The nation's highest court decided in early December to let the order take effect in full while it worked its way through two appeals courts. The high court agreed to assess whether the bid to impose a variety of travel restrictions for nationals. Justices Ruth Bader Ginsburg and Sonia Sotomayor dissented.

The American Civil Liberties Union pursued a separate legal challenge filed in Maryland that is now before the Virginia-based 4th US Circuit Court of Appeals. That policy is materially indistinguishable from the DAPA and expanded DACA policies that the Fifth Circuit held were contrary to federal immigration law in a decision that four Justices of this Court voted to affirm. The latest order, they said, was infected by the same flaws as the previous one.
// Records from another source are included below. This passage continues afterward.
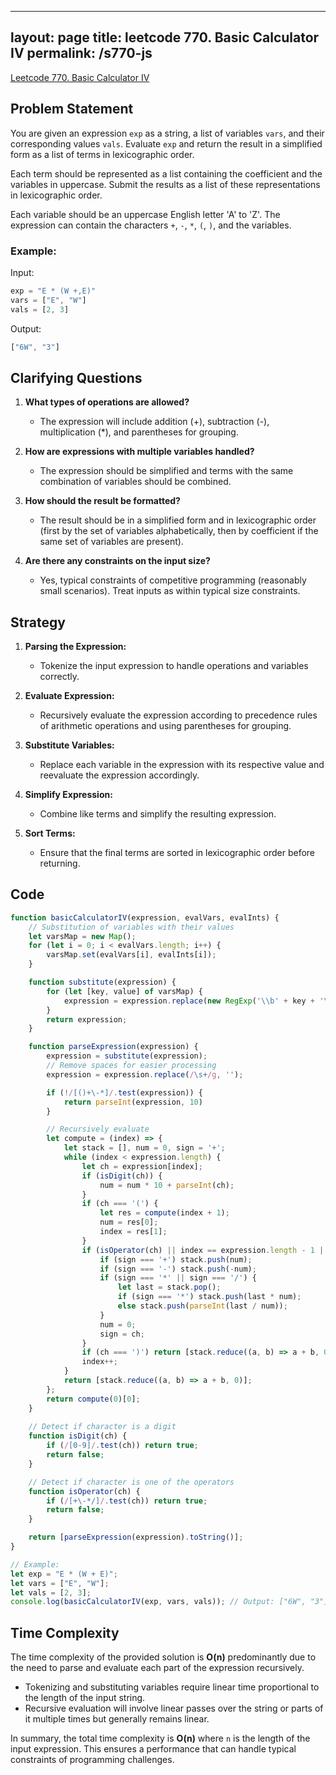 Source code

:
---
layout: page
title: leetcode 770. Basic Calculator IV
permalink: /s770-js
---
[Leetcode 770. Basic Calculator IV](https://algoadvance.github.io/algoadvance/l770)
## Problem Statement

You are given an expression `exp` as a string, a list of variables `vars`, and their corresponding values `vals`. Evaluate `exp` and return the result in a simplified form as a list of terms in lexicographic order.

Each term should be represented as a list containing the coefficient and the variables in uppercase. Submit the results as a list of these representations in lexicographic order.

Each variable should be an uppercase English letter 'A' to 'Z'. The expression can contain the characters `+`, `-`, `*`, `(`, `)`, and the variables.

### Example:
Input:
```javascript
exp = "E * (W +,E)"
vars = ["E", "W"]
vals = [2, 3]
```
Output:
```javascript
["6W", "3"]
```

## Clarifying Questions

1. **What types of operations are allowed?**
   - The expression will include addition (+), subtraction (-), multiplication (*), and parentheses for grouping.

2. **How are expressions with multiple variables handled?**
   - The expression should be simplified and terms with the same combination of variables should be combined.

3. **How should the result be formatted?**
   - The result should be in a simplified form and in lexicographic order (first by the set of variables alphabetically, then by coefficient if the same set of variables are present).

4. **Are there any constraints on the input size?**
   - Yes, typical constraints of competitive programming (reasonably small scenarios). Treat inputs as within typical size constraints.

## Strategy

1. **Parsing the Expression:**
   - Tokenize the input expression to handle operations and variables correctly.

2. **Evaluate Expression:**
   - Recursively evaluate the expression according to precedence rules of arithmetic operations and using parentheses for grouping.

3. **Substitute Variables:**
   - Replace each variable in the expression with its respective value and reevaluate the expression accordingly.

4. **Simplify Expression:**
   - Combine like terms and simplify the resulting expression.

5. **Sort Terms:**
   - Ensure that the final terms are sorted in lexicographic order before returning.

## Code

```javascript
function basicCalculatorIV(expression, evalVars, evalInts) {
    // Substitution of variables with their values
    let varsMap = new Map();
    for (let i = 0; i < evalVars.length; i++) {
        varsMap.set(evalVars[i], evalInts[i]);
    }

    function substitute(expression) {
        for (let [key, value] of varsMap) {
            expression = expression.replace(new RegExp('\\b' + key + '\\b', 'g'), value);
        }
        return expression;
    }

    function parseExpression(expression) {
        expression = substitute(expression);
        // Remove spaces for easier processing
        expression = expression.replace(/\s+/g, '');

        if (!/[()+\-*]/.test(expression)) {
            return parseInt(expression, 10)
        }

        // Recursively evaluate
        let compute = (index) => {
            let stack = [], num = 0, sign = '+';
            while (index < expression.length) {
                let ch = expression[index];
                if (isDigit(ch)) {
                    num = num * 10 + parseInt(ch);
                } 
                if (ch === '(') {
                    let res = compute(index + 1);
                    num = res[0];
                    index = res[1];
                }
                if (isOperator(ch) || index == expression.length - 1 || ch === ')') {
                    if (sign === '+') stack.push(num);
                    if (sign === '-') stack.push(-num);
                    if (sign === '*' || sign === '/') {
                        let last = stack.pop();
                        if (sign === '*') stack.push(last * num);
                        else stack.push(parseInt(last / num));
                    }
                    num = 0;
                    sign = ch;
                }
                if (ch === ')') return [stack.reduce((a, b) => a + b, 0), index];
                index++;
            }
            return [stack.reduce((a, b) => a + b, 0)];
        };
        return compute(0)[0];
    }
   
    // Detect if character is a digit
    function isDigit(ch) {
        if (/[0-9]/.test(ch)) return true;
        return false;
    }

    // Detect if character is one of the operators
    function isOperator(ch) {
        if (/[+\-*/]/.test(ch)) return true;
        return false;
    }

    return [parseExpression(expression).toString()];
}

// Example:
let exp = "E * (W + E)";
let vars = ["E", "W"];
let vals = [2, 3];
console.log(basicCalculatorIV(exp, vars, vals)); // Output: ["6W", "3"]
```

## Time Complexity

The time complexity of the provided solution is **O(n)** predominantly due to the need to parse and evaluate each part of the expression recursively.

- Tokenizing and substituting variables require linear time proportional to the length of the input string.
- Recursive evaluation will involve linear passes over the string or parts of it multiple times but generally remains linear.
  
In summary, the total time complexity is **O(n)** where `n` is the length of the input expression. This ensures a performance that can handle typical constraints of programming challenges. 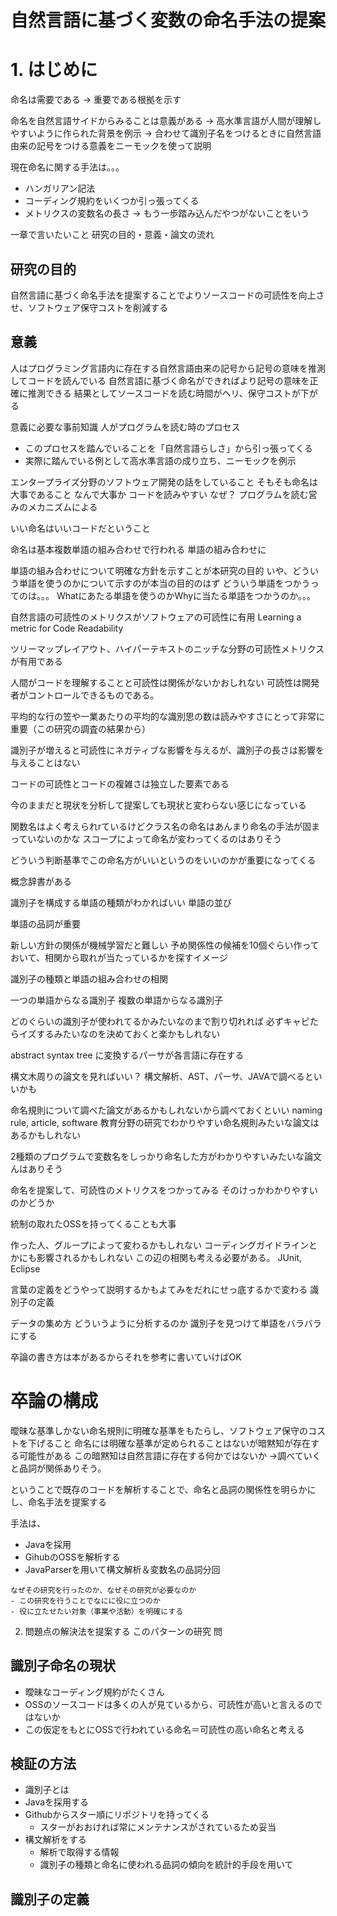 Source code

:# 自然言語に基づく変数の命名手法の提案

# 1. はじめに
命名は需要である
-> 重要である根拠を示す

命名を自然言語サイドからみることは意義がある
-> 高水準言語が人間が理解しやすいように作られた背景を例示
-> 合わせて識別子名をつけるときに自然言語由来の記号をつける意義をニーモックを使って説明

現在命名に関する手法は。。。
- ハンガリアン記法
- コーディング規約をいくつか引っ張ってくる
- メトリクスの変数名の長さ
-> もう一歩踏み込んだやつがないことをいう

一章で言いたいこと
研究の目的・意義・論文の流れ
## 研究の目的
自然言語に基づく命名手法を提案することでよりソースコードの可読性を向上させ、ソフトウェア保守コストを削減する

## 意義
人はプログラミング言語内に存在する自然言語由来の記号から記号の意味を推測してコードを読んでいる
自然言語に基づく命名ができればより記号の意味を正確に推測できる
結果としてソースコードを読む時間がヘリ、保守コストが下がる

意義に必要な事前知識
人がプログラムを読む時のプロセス
- このプロセスを踏んでいることを「自然言語らしさ」から引っ張ってくる
- 実際に踏んでいる例として高水準言語の成り立ち、ニーモックを例示

エンタープライズ分野のソフトウェア開発の話をしていること
そもそも命名は大事であること
なんで大事か
コードを読みやすい
なぜ？
プログラムを読む営みのメカニズムによる

いい命名はいいコードだということ


命名は基本複数単語の組み合わせで行われる
単語の組み合わせに

単語の組み合わせについて明確な方針を示すことが本研究の目的
いや、どういう単語を使うのかについて示すのが本当の目的のはず
どういう単語をつかうってのは。。。
  Whatにあたる単語を使うのかWhyに当たる単語をつかうのか。。。


自然言語の可読性のメトリクスがソフトウェアの可読性に有用
Learning a metric for Code Readability

ツリーマップレイアウト、ハイパーテキストのニッチな分野の可読性メトリクスが有用である
<!-- TODO: 根拠を調べる -->

人間がコードを理解することと可読性は関係がないかおしれない
可読性は開発者がコントロールできるものである。

平均的な行の笠や一業あたりの平均的な識別思の数は読みやすさにとって非常に重要（この研究の調査の結果から）

識別子が増えると可読性にネガティブな影響を与えるが、識別子の長さは影響を与えることはない

コードの可読性とコードの複雑さは独立した要素である

今のままだと現状を分析して提案しても現状と変わらない感じになっている

関数名はよく考えられrているけどクラス名の命名はあんまり命名の手法が固まっていないのかな
スコープによって命名が変わってくるのはありそう

どういう判断基準でこの命名方がいいというのをいいのかが重要になってくる

概念辞書がある

識別子を構成する単語の種類がわかればいい
単語の並び

単語の品詞が重要

新しい方針の関係が機械学習だと難しい
予め関係性の候補を10個ぐらい作っておいて、相関から取れが当たっているかを探すイメージ

識別子の種類と単語の組み合わせの相関

一つの単語からなる識別子
複数の単語からなる識別子

どのぐらいの識別子が使われてるかみたいなのまで割り切れれば
必ずキャピたらイズするみたいなのを決めておくと楽かもしれない

abstract syntax tree に変換するパーサが各言語に存在する

構文木周りの論文を見ればいい？
構文解析、AST、パーサ、JAVAで調べるといいかも

命名規則について調べた論文があるかもしれないから調べておくといい
naming rule, article, software
教育分野の研究でわかりやすい命名規則みたいな論文はあるかもしれない

2種類のプログラムで変数名をしっかり命名した方がわかりやすいみたいな論文んはありそう

命名を提案して、可読性のメトリクスをつかってみる
そのけっかわかりやすいのかどうか

統制の取れたOSSを持ってくることも大事

作った人、グループによって変わるかもしれない
コーディングガイドラインとかにも影響されるかもしれない
この辺の相関も考える必要がある。
JUnit, Eclipse

言葉の定義をどうやって説明するかもよてみをだれにせっ底するかで変わる
識別子の定義

データの集め方
どういうように分析するのか
識別子を見つけて単語をバラバラにする

卒論の書き方は本があるからそれを参考に書いていけばOK



# 卒論の構成
曖昧な基準しかない命名規則に明確な基準をもたらし、ソフトウェア保守のコストを下げること
命名には明確な基準が定められることはないが暗黙知が存在する可能性がある
この暗黙知は自然言語に存在する何かではないか
→調べていくと品詞が関係ありそう。

ということで既存のコードを解析することで、命名と品詞の関係性を明らかにし、命名手法を提案する

手法は、
- Javaを採用
- GihubのOSSを解析する
- JavaParserを用いて構文解析＆変数名の品詞分回

```
なぜその研究を行ったのか、なぜその研究が必要なのか
- この研究を行うことでなにに役に立つのか
- 役に立たせたい対象（事業や活動）を明確にする
```

2. 問題点の解決法を提案する
このパターンの研究
問

## 識別子命名の現状
- 曖昧なコーディング規約がたくさん
- OSSのソースコードは多くの人が見ているから、可読性が高いと言えるのではないか
- この仮定をもとにOSSで行われている命名＝可読性の高い命名と考える

## 検証の方法
- 識別子とは
- Javaを採用する
- Githubからスター順にリポジトリを持ってくる
  - スターがおおければ常にメンテナンスがされているため妥当
- 構文解析をする
  - 解析で取得する情報
  - 識別子の種類と命名に使われる品詞の傾向を統計的手段を用いて

## 識別子の定義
The order issued Friday afternoon referred specifically to the constitutional question as proposed in Hawaii's legal brief. Nine days before the September order was released, Katyal wrote, "the president demanded a "larger, tougher and more specific" ban, reminding the public that he remains committed to a "travel ban" even if it is not 'politically correct'".

Restrictions on Venezuelan officials or immigrants from North Korea have not been affected by the ongoing litigation.

Francisco said discrimination had played no role in the September order. Moreover, the stakes for the noncitizens, as well as the states, are significant enough to warrant Supreme Court review.

Information for this article was contributed by Adam Liptak of The New York Times; by Mark Sherman of The Associated Press; and by Robert Barnes of The Washington Post.